September 17, 2010 | DIY Home Improvement, Handy How-Tos

You love your apartment. Well, except for the chipping paint, those stains on the carpet and that tiny living room. With winter approaching and more time spent inside, you might be considering some home improvements to make those long, cold days spent at home more enjoyable. Whether that means installing a jumbo flat screen to watch all those football games or brightening the place up with a new paint color or new carpet, just make sure you’ve got permission before you break out your power drills and paint brushes.

When it comes to apartment customization and home improvement, it’s important to make sure that you have permission from your landlord before you make any changes. Your rental agreement should state what’s allowed and what isn’t. Even if your lease prohibits you from making the alterations you’re thinking about, there are ways to work with your landlord to get the upgrades you want. Read these tips before you redecorate or make any improvements to avoid any problems later.

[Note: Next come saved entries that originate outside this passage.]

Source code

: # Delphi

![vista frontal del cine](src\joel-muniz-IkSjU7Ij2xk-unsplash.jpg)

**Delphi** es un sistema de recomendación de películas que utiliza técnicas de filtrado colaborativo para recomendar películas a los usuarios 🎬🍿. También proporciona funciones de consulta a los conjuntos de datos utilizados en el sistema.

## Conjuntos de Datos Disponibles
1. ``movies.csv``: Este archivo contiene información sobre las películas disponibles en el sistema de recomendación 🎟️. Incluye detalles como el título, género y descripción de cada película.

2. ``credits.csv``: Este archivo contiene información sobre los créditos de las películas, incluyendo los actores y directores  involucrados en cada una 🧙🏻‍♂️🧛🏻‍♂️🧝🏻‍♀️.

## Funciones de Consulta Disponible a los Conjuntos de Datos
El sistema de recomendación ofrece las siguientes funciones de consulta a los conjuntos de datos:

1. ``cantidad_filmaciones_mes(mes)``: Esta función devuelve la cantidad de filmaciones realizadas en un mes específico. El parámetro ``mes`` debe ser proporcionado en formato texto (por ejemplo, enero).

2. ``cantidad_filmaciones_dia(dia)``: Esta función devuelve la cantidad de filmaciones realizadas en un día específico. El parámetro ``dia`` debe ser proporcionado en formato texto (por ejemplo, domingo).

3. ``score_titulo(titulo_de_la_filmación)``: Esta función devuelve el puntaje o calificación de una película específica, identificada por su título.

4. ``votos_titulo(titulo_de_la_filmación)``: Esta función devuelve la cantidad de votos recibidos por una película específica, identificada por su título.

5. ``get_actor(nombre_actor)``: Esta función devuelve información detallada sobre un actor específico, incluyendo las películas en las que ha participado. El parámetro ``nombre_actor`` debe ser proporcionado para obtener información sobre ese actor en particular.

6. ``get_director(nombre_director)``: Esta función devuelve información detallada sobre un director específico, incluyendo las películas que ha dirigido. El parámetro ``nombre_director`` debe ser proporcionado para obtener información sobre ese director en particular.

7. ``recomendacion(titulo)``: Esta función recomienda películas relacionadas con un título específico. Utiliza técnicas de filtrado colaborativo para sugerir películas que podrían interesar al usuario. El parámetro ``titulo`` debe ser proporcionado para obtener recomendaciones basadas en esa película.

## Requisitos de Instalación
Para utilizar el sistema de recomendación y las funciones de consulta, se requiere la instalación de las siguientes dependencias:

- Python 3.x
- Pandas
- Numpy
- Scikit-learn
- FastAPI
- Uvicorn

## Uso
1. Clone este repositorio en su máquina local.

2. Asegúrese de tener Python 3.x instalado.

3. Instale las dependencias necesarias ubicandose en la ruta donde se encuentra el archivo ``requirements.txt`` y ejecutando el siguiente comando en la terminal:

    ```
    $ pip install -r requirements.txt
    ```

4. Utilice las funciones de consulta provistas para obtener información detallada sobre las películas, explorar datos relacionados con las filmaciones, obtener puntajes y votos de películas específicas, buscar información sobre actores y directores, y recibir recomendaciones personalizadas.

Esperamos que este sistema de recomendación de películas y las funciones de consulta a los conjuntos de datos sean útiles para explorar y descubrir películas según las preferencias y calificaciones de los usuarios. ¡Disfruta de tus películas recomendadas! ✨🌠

Review Your Rental Agreement

Many rental contracts spell out exactly what you are not allowed to do to your apartment. Usually this covers painting walls, removing or painting kitchen cabinets or altering flooring. These rules are not there to sabotage your design efforts; your landlord is simply trying to protect his investment from alterations that could make the apartment more difficult to rent after you leave.

Do Your Research

Before you talk to your landlord about the changes you’d like to make, find out how much money and effort is involved. Seemingly simple tasks, like painting, can be more expensive and time-consuming than you might think, so the more you know about the effort that would be needed to make your improvements, the better you’ll be able to negotiate for what you want. Also, find out if state law requires landlords to make improvements for renters under certain circumstances, like a new lease; some states do have these laws, although many do not.

Talk to Your Landlord

Asking your landlord to make upgrades is far better in the long run than altering your apartment and hoping he won’t mind. Making unauthorized alterations that are prohibited by your rental agreement could jeopardize your relationship with your landlord as well as cost you your security deposit, and you might have to change things back (like repainting walls to their original color) before you move out. But, don’t be afraid to ask about an improvement that your lease prohibits. Often, rental agreements are written with the worst case scenario in mind. Depending on the specific changes you want to make, you may be able to get permission from the landlord.

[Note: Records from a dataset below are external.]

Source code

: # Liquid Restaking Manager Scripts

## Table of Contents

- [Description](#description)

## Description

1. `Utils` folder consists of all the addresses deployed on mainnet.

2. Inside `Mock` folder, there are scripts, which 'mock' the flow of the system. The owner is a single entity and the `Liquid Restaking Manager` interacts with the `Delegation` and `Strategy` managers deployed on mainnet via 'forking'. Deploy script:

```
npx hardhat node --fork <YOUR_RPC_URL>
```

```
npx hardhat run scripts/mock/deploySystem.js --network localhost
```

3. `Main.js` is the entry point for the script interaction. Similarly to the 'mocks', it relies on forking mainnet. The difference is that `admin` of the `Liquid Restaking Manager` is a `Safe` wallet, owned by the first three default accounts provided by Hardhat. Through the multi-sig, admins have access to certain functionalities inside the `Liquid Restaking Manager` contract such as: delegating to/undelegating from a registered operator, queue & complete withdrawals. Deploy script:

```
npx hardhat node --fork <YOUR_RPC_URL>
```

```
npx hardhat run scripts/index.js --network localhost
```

Find Out Your Building’s Maintenance Schedule

Ask your landlord if the improvements you want are generally made on a set schedule, or check to see if this schedule is mentioned in your rental agreement. For example, if the landlord paints walls and replaces carpets every X number of years, you may be due the improvements in the near future. If not, you can try requesting the alterations as a condition of your lease renewal.

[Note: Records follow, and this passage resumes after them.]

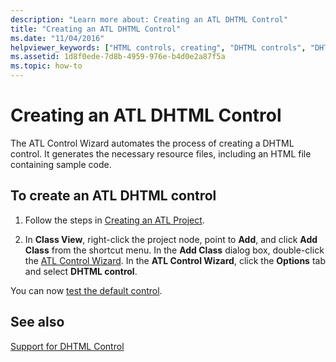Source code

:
 ```yaml
---
description: "Learn more about: Creating an ATL DHTML Control"
title: "Creating an ATL DHTML Control"
ms.date: "11/04/2016"
helpviewer_keywords: ["HTML controls, creating", "DHTML controls", "DHTML controls, creating"]
ms.assetid: 1d8f0ede-7d8b-4959-976e-b4d0e2a87f5a
ms.topic: how-to
---
```

# Creating an ATL DHTML Control

The ATL Control Wizard automates the process of creating a DHTML control. It generates the necessary resource files, including an HTML file containing sample code.

## To create an ATL DHTML control

1. Follow the steps in [Creating an ATL Project](../atl/reference/creating-an-atl-project.md).

1. In **Class View**, right-click the project node, point to **Add**, and click **Add Class** from the shortcut menu. In the **Add Class** dialog box, double-click the [ATL Control Wizard](../atl/reference/atl-control-wizard.md). In the **ATL Control Wizard**, click the **Options** tab and select **DHTML control**.

You can now [test the default control](../atl/testing-the-atl-dhtml-control.md).

## See also

[Support for DHTML Control](../atl/atl-support-for-dhtml-controls.md)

Offer to Take Care of the Improvements

If you’re willing to make the alterations yourself or pay someone else to make them, your landlord may be more willing to let you. This also gives you more leeway to choose the details you want, like paint color, carpet type or cabinet style. If you manage the alterations, ask if the landlord will deduct the expenses from your next month’s rent.

A Final Tip

This final tip is the most important: Get your landlord’s consent in writing! If you’re making changes that are prohibited by your lease, have your landlord sign a written document giving you permission to make these modifications.